__DATA SHOWN__.
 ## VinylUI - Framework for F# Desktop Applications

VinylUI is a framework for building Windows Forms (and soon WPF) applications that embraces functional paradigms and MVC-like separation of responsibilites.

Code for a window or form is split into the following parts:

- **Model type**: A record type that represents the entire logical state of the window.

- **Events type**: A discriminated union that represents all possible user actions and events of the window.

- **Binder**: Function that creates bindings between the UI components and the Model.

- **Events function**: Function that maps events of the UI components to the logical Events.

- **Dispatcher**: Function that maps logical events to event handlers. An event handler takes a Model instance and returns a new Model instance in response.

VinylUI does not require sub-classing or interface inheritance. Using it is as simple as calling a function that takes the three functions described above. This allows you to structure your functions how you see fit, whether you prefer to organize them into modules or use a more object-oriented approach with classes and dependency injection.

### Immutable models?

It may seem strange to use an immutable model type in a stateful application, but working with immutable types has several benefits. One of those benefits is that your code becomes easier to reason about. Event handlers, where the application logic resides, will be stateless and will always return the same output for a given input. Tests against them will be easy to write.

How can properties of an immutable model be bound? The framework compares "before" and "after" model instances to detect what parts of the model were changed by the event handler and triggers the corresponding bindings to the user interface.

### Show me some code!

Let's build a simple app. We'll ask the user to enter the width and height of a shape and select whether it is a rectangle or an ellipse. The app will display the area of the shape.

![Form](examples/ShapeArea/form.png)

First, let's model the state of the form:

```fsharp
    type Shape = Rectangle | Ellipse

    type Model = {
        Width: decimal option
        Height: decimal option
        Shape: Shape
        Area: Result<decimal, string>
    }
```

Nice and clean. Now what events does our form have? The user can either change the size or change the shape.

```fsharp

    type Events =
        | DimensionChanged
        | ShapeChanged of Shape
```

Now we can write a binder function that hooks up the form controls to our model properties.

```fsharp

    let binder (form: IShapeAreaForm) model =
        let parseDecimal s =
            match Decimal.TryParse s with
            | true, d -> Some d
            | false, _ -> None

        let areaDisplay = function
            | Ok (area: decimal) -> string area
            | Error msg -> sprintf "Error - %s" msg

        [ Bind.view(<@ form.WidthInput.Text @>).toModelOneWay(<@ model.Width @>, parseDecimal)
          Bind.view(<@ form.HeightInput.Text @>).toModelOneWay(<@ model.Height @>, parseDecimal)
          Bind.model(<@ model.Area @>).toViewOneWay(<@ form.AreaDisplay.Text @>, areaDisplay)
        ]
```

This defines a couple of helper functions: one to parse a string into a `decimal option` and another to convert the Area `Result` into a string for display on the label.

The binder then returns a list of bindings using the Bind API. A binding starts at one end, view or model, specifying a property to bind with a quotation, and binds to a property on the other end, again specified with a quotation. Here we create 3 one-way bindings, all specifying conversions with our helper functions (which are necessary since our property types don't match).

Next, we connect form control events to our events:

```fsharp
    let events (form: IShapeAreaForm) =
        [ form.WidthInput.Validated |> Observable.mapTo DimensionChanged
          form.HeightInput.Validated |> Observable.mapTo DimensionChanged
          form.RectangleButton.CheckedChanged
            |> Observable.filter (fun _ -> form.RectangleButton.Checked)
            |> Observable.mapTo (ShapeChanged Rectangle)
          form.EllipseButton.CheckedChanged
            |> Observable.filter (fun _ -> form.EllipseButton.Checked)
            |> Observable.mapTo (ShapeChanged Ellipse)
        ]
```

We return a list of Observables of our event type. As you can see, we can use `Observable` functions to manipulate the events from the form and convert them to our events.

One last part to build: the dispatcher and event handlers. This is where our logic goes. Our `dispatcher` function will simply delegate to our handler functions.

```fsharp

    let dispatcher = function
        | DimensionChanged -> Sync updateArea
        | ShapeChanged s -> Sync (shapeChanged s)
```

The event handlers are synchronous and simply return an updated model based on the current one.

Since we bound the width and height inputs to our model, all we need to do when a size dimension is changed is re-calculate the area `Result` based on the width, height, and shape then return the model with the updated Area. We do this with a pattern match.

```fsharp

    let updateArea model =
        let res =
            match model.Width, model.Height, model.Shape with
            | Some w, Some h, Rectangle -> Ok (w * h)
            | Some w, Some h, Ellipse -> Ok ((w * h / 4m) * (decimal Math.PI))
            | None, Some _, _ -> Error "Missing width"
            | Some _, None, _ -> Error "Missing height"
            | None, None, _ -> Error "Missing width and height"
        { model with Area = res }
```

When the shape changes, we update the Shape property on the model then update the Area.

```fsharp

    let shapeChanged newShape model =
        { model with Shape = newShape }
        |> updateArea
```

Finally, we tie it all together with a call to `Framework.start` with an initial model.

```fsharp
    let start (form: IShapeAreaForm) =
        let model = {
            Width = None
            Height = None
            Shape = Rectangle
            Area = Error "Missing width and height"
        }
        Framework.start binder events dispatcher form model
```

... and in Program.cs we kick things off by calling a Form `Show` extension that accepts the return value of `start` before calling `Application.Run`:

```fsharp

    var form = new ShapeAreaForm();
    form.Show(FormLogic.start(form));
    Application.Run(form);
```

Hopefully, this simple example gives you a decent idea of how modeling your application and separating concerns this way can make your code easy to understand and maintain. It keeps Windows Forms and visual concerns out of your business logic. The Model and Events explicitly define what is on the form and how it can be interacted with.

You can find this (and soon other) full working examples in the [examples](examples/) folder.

__WHAT THE EXERCISE ASKS__. So that nothing is lost, transcribe each entry exactly as written.

__ANSWER__.
 ## VinylUI - Framework for F# Desktop Applications

VinylUI is a framework for building Windows Forms (and soon WPF) applications that embraces functional paradigms and MVC-like separation of responsibilites.

Code for a window or form is split into the following parts:

- **Model type**: A record type that represents the entire logical state of the window.

- **Events type**: A discriminated union that represents all possible user actions and events of the window.

- **Binder**: Function that creates bindings between the UI components and the Model.

- **Events function**: Function that maps events of the UI components to the logical Events.

- **Dispatcher**: Function that maps logical events to event handlers. An event handler takes a Model instance and returns a new Model instance in response.

VinylUI does not require sub-classing or interface inheritance. Using it is as simple as calling a function that takes the three functions described above. This allows you to structure your functions how you see fit, whether you prefer to organize them into modules or use a more object-oriented approach with classes and dependency injection.

### Immutable models?

It may seem strange to use an immutable model type in a stateful application, but working with immutable types has several benefits. One of those benefits is that your code becomes easier to reason about. Event handlers, where the application logic resides, will be stateless and will always return the same output for a given input. Tests against them will be easy to write.

How can properties of an immutable model be bound? The framework compares "before" and "after" model instances to detect what parts of the model were changed by the event handler and triggers the corresponding bindings to the user interface.

### Show me some code!

Let's build a simple app. We'll ask the user to enter the width and height of a shape and select whether it is a rectangle or an ellipse. The app will display the area of the shape.

![Form](examples/ShapeArea/form.png)

First, let's model the state of the form:

```fsharp
    type Shape = Rectangle | Ellipse

    type Model = {
        Width: decimal option
        Height: decimal option
        Shape: Shape
        Area: Result<decimal, string>
    }
```

Nice and clean. Now what events does our form have? The user can either change the size or change the shape.

```fsharp

    type Events =
        | DimensionChanged
        | ShapeChanged of Shape
```

Now we can write a binder function that hooks up the form controls to our model properties.

```fsharp

    let binder (form: IShapeAreaForm) model =
        let parseDecimal s =
            match Decimal.TryParse s with
            | true, d -> Some d
            | false, _ -> None

        let areaDisplay = function
            | Ok (area: decimal) -> string area
            | Error msg -> sprintf "Error - %s" msg

        [ Bind.view(<@ form.WidthInput.Text @>).toModelOneWay(<@ model.Width @>, parseDecimal)
          Bind.view(<@ form.HeightInput.Text @>).toModelOneWay(<@ model.Height @>, parseDecimal)
          Bind.model(<@ model.Area @>).toViewOneWay(<@ form.AreaDisplay.Text @>, areaDisplay)
        ]
```

This defines a couple of helper functions: one to parse a string into a `decimal option` and another to convert the Area `Result` into a string for display on the label.

The binder then returns a list of bindings using the Bind API. A binding starts at one end, view or model, specifying a property to bind with a quotation, and binds to a property on the other end, again specified with a quotation. Here we create 3 one-way bindings, all specifying conversions with our helper functions (which are necessary since our property types don't match).

Next, we connect form control events to our events:

```fsharp
    let events (form: IShapeAreaForm) =
        [ form.WidthInput.Validated |> Observable.mapTo DimensionChanged
          form.HeightInput.Validated |> Observable.mapTo DimensionChanged
          form.RectangleButton.CheckedChanged
            |> Observable.filter (fun _ -> form.RectangleButton.Checked)
            |> Observable.mapTo (ShapeChanged Rectangle)
          form.EllipseButton.CheckedChanged
            |> Observable.filter (fun _ -> form.EllipseButton.Checked)
            |> Observable.mapTo (ShapeChanged Ellipse)
        ]
```

We return a list of Observables of our event type. As you can see, we can use `Observable` functions to manipulate the events from the form and convert them to our events.

One last part to build: the dispatcher and event handlers. This is where our logic goes. Our `dispatcher` function will simply delegate to our handler functions.

```fsharp

    let dispatcher = function
        | DimensionChanged -> Sync updateArea
        | ShapeChanged s -> Sync (shapeChanged s)
```

The event handlers are synchronous and simply return an updated model based on the current one.

Since we bound the width and height inputs to our model, all we need to do when a size dimension is changed is re-calculate the area `Result` based on the width, height, and shape then return the model with the updated Area. We do this with a pattern match.

```fsharp

    let updateArea model =
        let res =
            match model.Width, model.Height, model.Shape with
            | Some w, Some h, Rectangle -> Ok (w * h)
            | Some w, Some h, Ellipse -> Ok ((w * h / 4m) * (decimal Math.PI))
            | None, Some _, _ -> Error "Missing width"
            | Some _, None, _ -> Error "Missing height"
            | None, None, _ -> Error "Missing width and height"
        { model with Area = res }
```

When the shape changes, we update the Shape property on the model then update the Area.

```fsharp

    let shapeChanged newShape model =
        { model with Shape = newShape }
        |> updateArea
```

Finally, we tie it all together with a call to `Framework.start` with an initial model.

```fsharp
    let start (form: IShapeAreaForm) =
        let model = {
            Width = None
            Height = None
            Shape = Rectangle
            Area = Error "Missing width and height"
        }
        Framework.start binder events dispatcher form model
```

... and in Program.cs we kick things off by calling a Form `Show` extension that accepts the return value of `start` before calling `Application.Run`:

```fsharp

    var form = new ShapeAreaForm();
    form.Show(FormLogic.start(form));
    Application.Run(form);
```

Hopefully, this simple example gives you a decent idea of how modeling your application and separating concerns this way can make your code easy to understand and maintain. It keeps Windows Forms and visual concerns out of your business logic. The Model and Events explicitly define what is on the form and how it can be interacted with.

You can find this (and soon other) full working examples in the [examples](examples/) folder.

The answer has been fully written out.